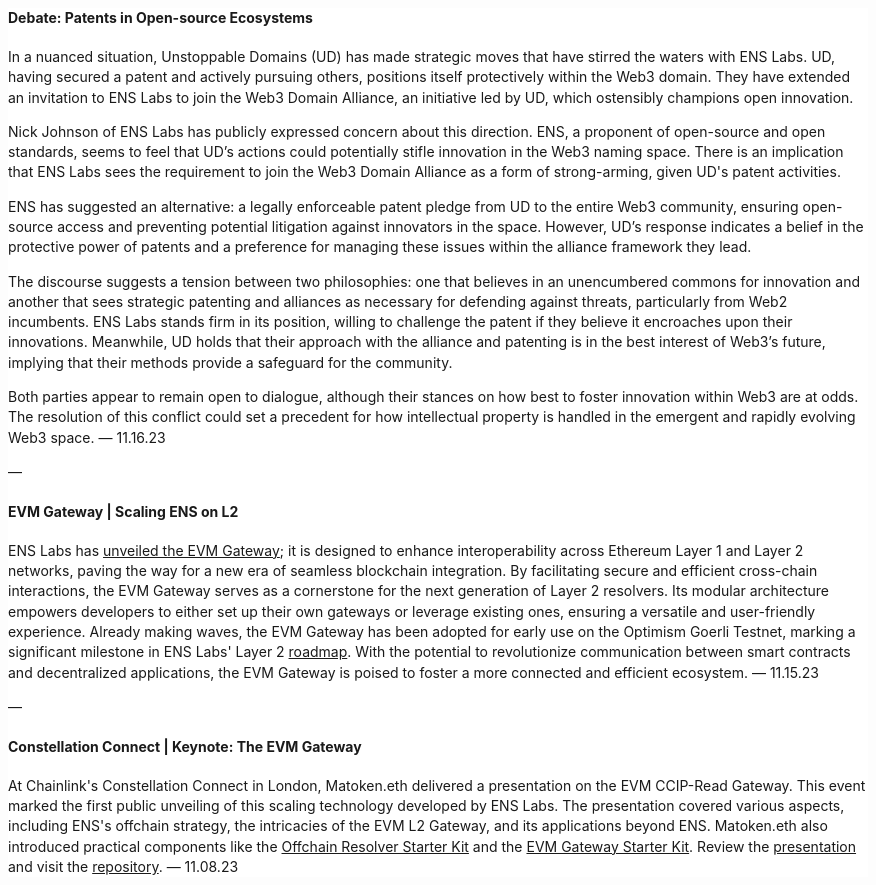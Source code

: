 #### Debate: Patents in Open-source Ecosystems

In a nuanced situation, Unstoppable Domains (UD) has made strategic moves that have stirred the waters with ENS Labs. UD, having secured a patent and actively pursuing others, positions itself protectively within the Web3 domain. They have extended an invitation to ENS Labs to join the Web3 Domain Alliance, an initiative led by UD, which ostensibly champions open innovation.

Nick Johnson of ENS Labs has publicly expressed concern about this direction. ENS, a proponent of open-source and open standards, seems to feel that UD’s actions could potentially stifle innovation in the Web3 naming space. There is an implication that ENS Labs sees the requirement to join the Web3 Domain Alliance as a form of strong-arming, given UD's patent activities.

ENS has suggested an alternative: a legally enforceable patent pledge from UD to the entire Web3 community, ensuring open-source access and preventing potential litigation against innovators in the space. However, UD’s response indicates a belief in the protective power of patents and a preference for managing these issues within the alliance framework they lead.

The discourse suggests a tension between two philosophies: one that believes in an unencumbered commons for innovation and another that sees strategic patenting and alliances as necessary for defending against threats, particularly from Web2 incumbents. ENS Labs stands firm in its position, willing to challenge the patent if they believe it encroaches upon their innovations. Meanwhile, UD holds that their approach with the alliance and patenting is in the best interest of Web3’s future, implying that their methods provide a safeguard for the community.

Both parties appear to remain open to dialogue, although their stances on how best to foster innovation within Web3 are at odds. The resolution of this conflict could set a precedent for how intellectual property is handled in the emergent and rapidly evolving Web3 space. — 11.16.23

—

#### **EVM Gateway | Scaling ENS on L2**

ENS Labs has [unveiled the EVM Gateway](https://x.com/ensdomains/status/1724851193703542817?s=20); it is designed to enhance interoperability across Ethereum Layer 1 and Layer 2 networks, paving the way for a new era of seamless blockchain integration. By facilitating secure and efficient cross-chain interactions, the EVM Gateway serves as a cornerstone for the next generation of Layer 2 resolvers. Its modular architecture empowers developers to either set up their own gateways or leverage existing ones, ensuring a versatile and user-friendly experience. Already making waves, the EVM Gateway has been adopted for early use on the Optimism Goerli Testnet, marking a significant milestone in ENS Labs' Layer 2 [roadmap](https://ens.domains/roadmap/). With the potential to revolutionize communication between smart contracts and decentralized applications, the EVM Gateway is poised to foster a more connected and efficient ecosystem. — 11.15.23

—

#### **Constellation Connect | Keynote**: The EVM Gateway

At Chainlink's Constellation Connect in London, Matoken.eth delivered a presentation on the EVM CCIP-Read Gateway. This event marked the first public unveiling of this scaling technology developed by ENS Labs. The presentation covered various aspects, including ENS's offchain strategy, the intricacies of the EVM L2 Gateway, and its applications beyond ENS. Matoken.eth also introduced practical components like the [Offchain Resolver Starter Kit](https://offchain.ens.gregskril.com) and the [EVM Gateway Starter Kit](https://evmgateway-starter.vercel.app/). Review the [presentation](https://docs.google.com/presentation/d/1aaYLMlxj\_lDuLjHeG5TVpdS2EKnTOxnJo9QH-J1-mro/edit#slide=id.g297fdf11f20\_0\_579) and visit the [repository](https://github.com/ensdomains/evmgateway). — 11.08.23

## Task goal
Every line above that includes the word "strategic" should be listed.

## Task answer
In a nuanced situation, Unstoppable Domains (UD) has made strategic moves that have stirred the waters with ENS Labs. UD, having secured a patent and actively pursuing others, positions itself protectively within the Web3 domain. They have extended an invitation to ENS Labs to join the Web3 Domain Alliance, an initiative led by UD, which ostensibly champions open innovation.
The discourse suggests a tension between two philosophies: one that believes in an unencumbered commons for innovation and another that sees strategic patenting and alliances as necessary for defending against threats, particularly from Web2 incumbents. ENS Labs stands firm in its position, willing to challenge the patent if they believe it encroaches upon their innovations. Meanwhile, UD holds that their approach with the alliance and patenting is in the best interest of Web3’s future, implying that their methods provide a safeguard for the community.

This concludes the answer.